A Series of Unfortunate Events Collection: Books 1-13 with Bonus Material
Page 74
“I think we should go inside,” said Violet, taking a ribbon out of her pocket to tie up her hair. Violet, the eldest Baudelaire, was probably the finest fourteen-year-old inventor in the world, and she always tied her hair up in a ribbon when she had to solve a problem, and right now she was trying to invent a solution for the biggest problem she and her siblings had ever faced. “Perhaps there’s somebody in there who can help us in some way.”
“But perhaps there’s somebody in there who has seen our pictures in the newspaper,” said Klaus, the middle Baudelaire, who had recently spent his thirteenth birthday in a filthy jail cell. Klaus had a real knack for remembering nearly every word of nearly all of the thousands of books he had read, and he frowned as he remembered something untrue he had recently read about himself in the newspaper. “If they read The Daily Punctilio,” he continued, “perhaps they believe all those terrible things about us. Then they won’t help us at all.”
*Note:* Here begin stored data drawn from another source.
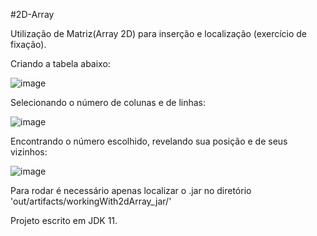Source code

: #2D-Array

Utilização de Matriz(Array 2D) para inserção e localização (exercício de fixação).

Criando a tabela abaixo:

![image](https://user-images.githubusercontent.com/61762440/166574785-3925d7b6-7497-445f-b880-9a91cbaf29e4.png)

Selecionando o número de colunas e de linhas:

![image](https://user-images.githubusercontent.com/61762440/166574914-0ea7d280-ac8d-4909-95d8-8797429bda3b.png)

Encontrando o número escolhido, revelando sua posição e de seus vizinhos:

![image](https://user-images.githubusercontent.com/61762440/166574957-1bdd7f83-835c-46cf-baae-1bc7fdfe93d0.png)

Para rodar é necessário apenas localizar o .jar no diretório 'out/artifacts/workingWith2dArray_jar/'

Projeto escrito em JDK 11.
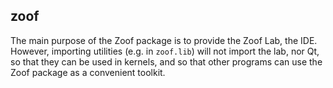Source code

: zoof
----

The main purpose of the Zoof package is to provide the Zoof Lab, the
IDE. However, importing utilities (e.g. in `zoof.lib`) will not import
the lab, nor Qt, so that they can be used in kernels, and so that
other programs can use the Zoof package as a convenient toolkit.
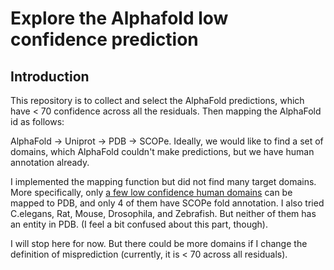 # Explore the Alphafold low confidence prediction

## Introduction

This repository is to collect and select the AlphaFold predictions, which have < 70 confidence across all the residuals. Then mapping the AlphaFold id as follows:

AlphaFold -> Uniprot -> PDB -> SCOPe. Ideally, we would like to find a set of domains,  which AlphaFold couldn't make predictions, but we have human annotation already.

I implemented the mapping function but did not find many target domains. More specifically, only [a few low confidence human domains](https://docs.google.com/presentation/d/1ZNDjIBrRfZolcPODRHFBYb38hdytWTVMn6Sca1CfCAU/edit?usp=sharing) can be mapped to PDB, and only 4 of them have SCOPe fold annotation. I also tried C.elegans, Rat, Mouse, Drosophila, and Zebrafish. But neither of them has an entity in PDB. (I feel a bit confused about this part, though).

I will stop here for now. But there could be more domains if I change the definition of misprediction (currently, it is < 70 across all residuals).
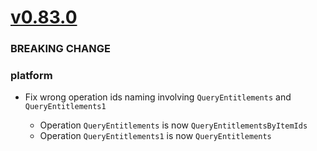 # [v0.83.0]

### BREAKING CHANGE

### platform

- Fix wrong operation ids naming involving `QueryEntitlements` and `QueryEntitlements1`

  - Operation `QueryEntitlements` is now `QueryEntitlementsByItemIds`
  - Operation `QueryEntitlements1` is now `QueryEntitlements`

[v0.83.0]: https://github.com/AccelByte/accelbyte-go-sdk/compare/v0.82.0..v0.83.0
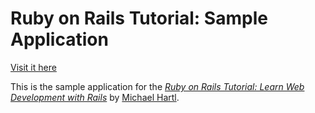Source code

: # Ruby on Rails Tutorial: Sample Application

[Visit it here](https://damp-dawn-29391.herokuapp.com/)

This is the sample application for the
[*Ruby on Rails Tutorial:
Learn Web Development with Rails*](http://www.railstutorial.org/)
by [Michael Hartl](http://www.michaelhartl.com/).
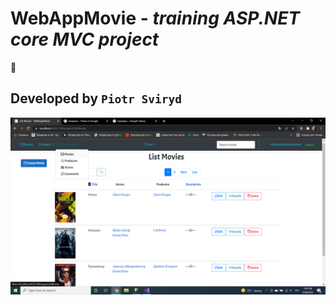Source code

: # WebAppMovie -  *training ASP.NET core MVC project*
 
:floppy_disk:

## Developed by `Piotr Sviryd`


![image](https://github.com/Peterblr/WebAppMovie/blob/test/wwwroot/img/Untitled_1.png)
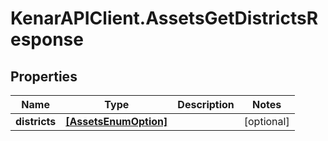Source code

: # KenarAPIClient.AssetsGetDistrictsResponse

## Properties

Name | Type | Description | Notes
------------ | ------------- | ------------- | -------------
**districts** | [**[AssetsEnumOption]**](AssetsEnumOption.md) |  | [optional] 


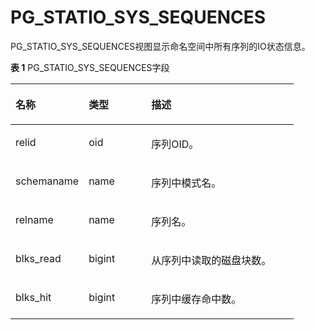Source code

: # PG\_STATIO\_SYS\_SEQUENCES

PG\_STATIO\_SYS\_SEQUENCES视图显示命名空间中所有序列的IO状态信息。

**表 1**  PG\_STATIO\_SYS\_SEQUENCES字段

<a name="zh-cn_topic_0283136912_zh-cn_topic_0237122461_zh-cn_topic_0059779192_t0c4480978c094cccb0638dd8517ac73c"></a>
<table><thead align="left"><tr id="zh-cn_topic_0283136912_zh-cn_topic_0237122461_zh-cn_topic_0059779192_ra0c3014205244eb3bcab45fbf93a506b"><th class="cellrowborder" valign="top" width="25.85%" id="mcps1.2.4.1.1"><p id="zh-cn_topic_0283136912_zh-cn_topic_0237122461_zh-cn_topic_0059779192_ae16d0bd9e1d6482d98ec3f580c77bff6"><a name="zh-cn_topic_0283136912_zh-cn_topic_0237122461_zh-cn_topic_0059779192_ae16d0bd9e1d6482d98ec3f580c77bff6"></a><a name="zh-cn_topic_0283136912_zh-cn_topic_0237122461_zh-cn_topic_0059779192_ae16d0bd9e1d6482d98ec3f580c77bff6"></a>名称</p>
</th>
<th class="cellrowborder" valign="top" width="22.09%" id="mcps1.2.4.1.2"><p id="zh-cn_topic_0283136912_zh-cn_topic_0237122461_zh-cn_topic_0059779192_a5d1ae72f9abd47969c4e1b267cdf4d1f"><a name="zh-cn_topic_0283136912_zh-cn_topic_0237122461_zh-cn_topic_0059779192_a5d1ae72f9abd47969c4e1b267cdf4d1f"></a><a name="zh-cn_topic_0283136912_zh-cn_topic_0237122461_zh-cn_topic_0059779192_a5d1ae72f9abd47969c4e1b267cdf4d1f"></a>类型</p>
</th>
<th class="cellrowborder" valign="top" width="52.059999999999995%" id="mcps1.2.4.1.3"><p id="zh-cn_topic_0283136912_zh-cn_topic_0237122461_zh-cn_topic_0059779192_a68870c1b190647c998e464a8bcdaf85e"><a name="zh-cn_topic_0283136912_zh-cn_topic_0237122461_zh-cn_topic_0059779192_a68870c1b190647c998e464a8bcdaf85e"></a><a name="zh-cn_topic_0283136912_zh-cn_topic_0237122461_zh-cn_topic_0059779192_a68870c1b190647c998e464a8bcdaf85e"></a>描述</p>
</th>
</tr>
</thead>
<tbody><tr id="zh-cn_topic_0283136912_zh-cn_topic_0237122461_zh-cn_topic_0059779192_rb0d843bf2619407599db5aa5ad19a0b5"><td class="cellrowborder" valign="top" width="25.85%" headers="mcps1.2.4.1.1 "><p id="zh-cn_topic_0283136912_zh-cn_topic_0237122461_zh-cn_topic_0059779192_a171440e6c16f42e5a9bce254797e2dcb"><a name="zh-cn_topic_0283136912_zh-cn_topic_0237122461_zh-cn_topic_0059779192_a171440e6c16f42e5a9bce254797e2dcb"></a><a name="zh-cn_topic_0283136912_zh-cn_topic_0237122461_zh-cn_topic_0059779192_a171440e6c16f42e5a9bce254797e2dcb"></a>relid</p>
</td>
<td class="cellrowborder" valign="top" width="22.09%" headers="mcps1.2.4.1.2 "><p id="zh-cn_topic_0283136912_zh-cn_topic_0237122461_zh-cn_topic_0059779192_a3b62cd4307164bf89f2efcc315c524ec"><a name="zh-cn_topic_0283136912_zh-cn_topic_0237122461_zh-cn_topic_0059779192_a3b62cd4307164bf89f2efcc315c524ec"></a><a name="zh-cn_topic_0283136912_zh-cn_topic_0237122461_zh-cn_topic_0059779192_a3b62cd4307164bf89f2efcc315c524ec"></a>oid</p>
</td>
<td class="cellrowborder" valign="top" width="52.059999999999995%" headers="mcps1.2.4.1.3 "><p id="zh-cn_topic_0283136912_zh-cn_topic_0237122461_zh-cn_topic_0059779192_ad7f80056d357412b885a5305379c2b67"><a name="zh-cn_topic_0283136912_zh-cn_topic_0237122461_zh-cn_topic_0059779192_ad7f80056d357412b885a5305379c2b67"></a><a name="zh-cn_topic_0283136912_zh-cn_topic_0237122461_zh-cn_topic_0059779192_ad7f80056d357412b885a5305379c2b67"></a>序列OID。</p>
</td>
</tr>
<tr id="zh-cn_topic_0283136912_zh-cn_topic_0237122461_zh-cn_topic_0059779192_r0dce0134bc0943a28faf3c5cdb70bb78"><td class="cellrowborder" valign="top" width="25.85%" headers="mcps1.2.4.1.1 "><p id="zh-cn_topic_0283136912_zh-cn_topic_0237122461_zh-cn_topic_0059779192_a0bbcb3814732469c99229cb825710541"><a name="zh-cn_topic_0283136912_zh-cn_topic_0237122461_zh-cn_topic_0059779192_a0bbcb3814732469c99229cb825710541"></a><a name="zh-cn_topic_0283136912_zh-cn_topic_0237122461_zh-cn_topic_0059779192_a0bbcb3814732469c99229cb825710541"></a>schemaname</p>
</td>
<td class="cellrowborder" valign="top" width="22.09%" headers="mcps1.2.4.1.2 "><p id="zh-cn_topic_0283136912_zh-cn_topic_0237122461_zh-cn_topic_0059779192_af47689ea1f8a4dd1890842e482a9f1dc"><a name="zh-cn_topic_0283136912_zh-cn_topic_0237122461_zh-cn_topic_0059779192_af47689ea1f8a4dd1890842e482a9f1dc"></a><a name="zh-cn_topic_0283136912_zh-cn_topic_0237122461_zh-cn_topic_0059779192_af47689ea1f8a4dd1890842e482a9f1dc"></a>name</p>
</td>
<td class="cellrowborder" valign="top" width="52.059999999999995%" headers="mcps1.2.4.1.3 "><p id="zh-cn_topic_0283136912_zh-cn_topic_0237122461_zh-cn_topic_0059779192_afdfab7d951f04f3ba8c5c891afefb519"><a name="zh-cn_topic_0283136912_zh-cn_topic_0237122461_zh-cn_topic_0059779192_afdfab7d951f04f3ba8c5c891afefb519"></a><a name="zh-cn_topic_0283136912_zh-cn_topic_0237122461_zh-cn_topic_0059779192_afdfab7d951f04f3ba8c5c891afefb519"></a>序列中模式名。</p>
</td>
</tr>
<tr id="zh-cn_topic_0283136912_zh-cn_topic_0237122461_zh-cn_topic_0059779192_r9d23e5576262476fa8af70fd1a4c7b78"><td class="cellrowborder" valign="top" width="25.85%" headers="mcps1.2.4.1.1 "><p id="zh-cn_topic_0283136912_zh-cn_topic_0237122461_zh-cn_topic_0059779192_ae0a7a9570e9049349832caeb27f80d39"><a name="zh-cn_topic_0283136912_zh-cn_topic_0237122461_zh-cn_topic_0059779192_ae0a7a9570e9049349832caeb27f80d39"></a><a name="zh-cn_topic_0283136912_zh-cn_topic_0237122461_zh-cn_topic_0059779192_ae0a7a9570e9049349832caeb27f80d39"></a>relname</p>
</td>
<td class="cellrowborder" valign="top" width="22.09%" headers="mcps1.2.4.1.2 "><p id="zh-cn_topic_0283136912_zh-cn_topic_0237122461_zh-cn_topic_0059779192_aa9b9913f931744bca5a45ab2afe4c9bb"><a name="zh-cn_topic_0283136912_zh-cn_topic_0237122461_zh-cn_topic_0059779192_aa9b9913f931744bca5a45ab2afe4c9bb"></a><a name="zh-cn_topic_0283136912_zh-cn_topic_0237122461_zh-cn_topic_0059779192_aa9b9913f931744bca5a45ab2afe4c9bb"></a>name</p>
</td>
<td class="cellrowborder" valign="top" width="52.059999999999995%" headers="mcps1.2.4.1.3 "><p id="zh-cn_topic_0283136912_zh-cn_topic_0237122461_zh-cn_topic_0059779192_ada0f28a765da47009b57df6d07c8fe05"><a name="zh-cn_topic_0283136912_zh-cn_topic_0237122461_zh-cn_topic_0059779192_ada0f28a765da47009b57df6d07c8fe05"></a><a name="zh-cn_topic_0283136912_zh-cn_topic_0237122461_zh-cn_topic_0059779192_ada0f28a765da47009b57df6d07c8fe05"></a>序列名。</p>
</td>
</tr>
<tr id="zh-cn_topic_0283136912_zh-cn_topic_0237122461_zh-cn_topic_0059779192_r0e6c96aea6f844949acc8cb043d41f07"><td class="cellrowborder" valign="top" width="25.85%" headers="mcps1.2.4.1.1 "><p id="zh-cn_topic_0283136912_zh-cn_topic_0237122461_zh-cn_topic_0059779192_a3b5235c2df4c4b2fbb0172932f56dcf8"><a name="zh-cn_topic_0283136912_zh-cn_topic_0237122461_zh-cn_topic_0059779192_a3b5235c2df4c4b2fbb0172932f56dcf8"></a><a name="zh-cn_topic_0283136912_zh-cn_topic_0237122461_zh-cn_topic_0059779192_a3b5235c2df4c4b2fbb0172932f56dcf8"></a>blks_read</p>
</td>
<td class="cellrowborder" valign="top" width="22.09%" headers="mcps1.2.4.1.2 "><p id="zh-cn_topic_0283136912_zh-cn_topic_0237122461_zh-cn_topic_0059779192_a8105b1734a1e4230ac6605f96312e8b0"><a name="zh-cn_topic_0283136912_zh-cn_topic_0237122461_zh-cn_topic_0059779192_a8105b1734a1e4230ac6605f96312e8b0"></a><a name="zh-cn_topic_0283136912_zh-cn_topic_0237122461_zh-cn_topic_0059779192_a8105b1734a1e4230ac6605f96312e8b0"></a>bigint</p>
</td>
<td class="cellrowborder" valign="top" width="52.059999999999995%" headers="mcps1.2.4.1.3 "><p id="zh-cn_topic_0283136912_zh-cn_topic_0237122461_zh-cn_topic_0059779192_aac6d9c8d21dc472c93fbdd77bc7e1e31"><a name="zh-cn_topic_0283136912_zh-cn_topic_0237122461_zh-cn_topic_0059779192_aac6d9c8d21dc472c93fbdd77bc7e1e31"></a><a name="zh-cn_topic_0283136912_zh-cn_topic_0237122461_zh-cn_topic_0059779192_aac6d9c8d21dc472c93fbdd77bc7e1e31"></a>从序列中读取的磁盘块数。</p>
</td>
</tr>
<tr id="zh-cn_topic_0283136912_zh-cn_topic_0237122461_zh-cn_topic_0059779192_r432debc5c99d4f0598054e24adbc6926"><td class="cellrowborder" valign="top" width="25.85%" headers="mcps1.2.4.1.1 "><p id="zh-cn_topic_0283136912_zh-cn_topic_0237122461_zh-cn_topic_0059779192_abccb1f637f754499b2ae7953bde6746d"><a name="zh-cn_topic_0283136912_zh-cn_topic_0237122461_zh-cn_topic_0059779192_abccb1f637f754499b2ae7953bde6746d"></a><a name="zh-cn_topic_0283136912_zh-cn_topic_0237122461_zh-cn_topic_0059779192_abccb1f637f754499b2ae7953bde6746d"></a>blks_hit</p>
</td>
<td class="cellrowborder" valign="top" width="22.09%" headers="mcps1.2.4.1.2 "><p id="zh-cn_topic_0283136912_zh-cn_topic_0237122461_zh-cn_topic_0059779192_a4350575a8f034a959751d2d5ff5d9e2a"><a name="zh-cn_topic_0283136912_zh-cn_topic_0237122461_zh-cn_topic_0059779192_a4350575a8f034a959751d2d5ff5d9e2a"></a><a name="zh-cn_topic_0283136912_zh-cn_topic_0237122461_zh-cn_topic_0059779192_a4350575a8f034a959751d2d5ff5d9e2a"></a>bigint</p>
</td>
<td class="cellrowborder" valign="top" width="52.059999999999995%" headers="mcps1.2.4.1.3 "><p id="zh-cn_topic_0283136912_zh-cn_topic_0237122461_zh-cn_topic_0059779192_ac611a97bd7cc45fd886e5620883918a8"><a name="zh-cn_topic_0283136912_zh-cn_topic_0237122461_zh-cn_topic_0059779192_ac611a97bd7cc45fd886e5620883918a8"></a><a name="zh-cn_topic_0283136912_zh-cn_topic_0237122461_zh-cn_topic_0059779192_ac611a97bd7cc45fd886e5620883918a8"></a>序列中缓存命中数。</p>
</td>
</tr>
</tbody>
</table>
“Agery!” Sunny said. Sunny was a baby, and as with most babies, different parts of her were growing at different rates. She had only four teeth, for example, but each of them was as sharp as that of an adult lion, and although she had recently learned to walk, Sunny was still getting the hang of speaking in a way that all adults could understand. Her siblings, however, knew at once that she meant “Well, we can’t keep on walking forever,” and the two older Baudelaires nodded in agreement.
“Sunny’s right,” Violet said. “It’s called the Last Chance General Store. That sounds like it’s the only building for miles and miles. It might be our only opportunity to get some help.”
“And look,” Klaus said, pointing to a poster taped in a high corner of the building. “We can send a telegram inside. Maybe we can get some help that way.”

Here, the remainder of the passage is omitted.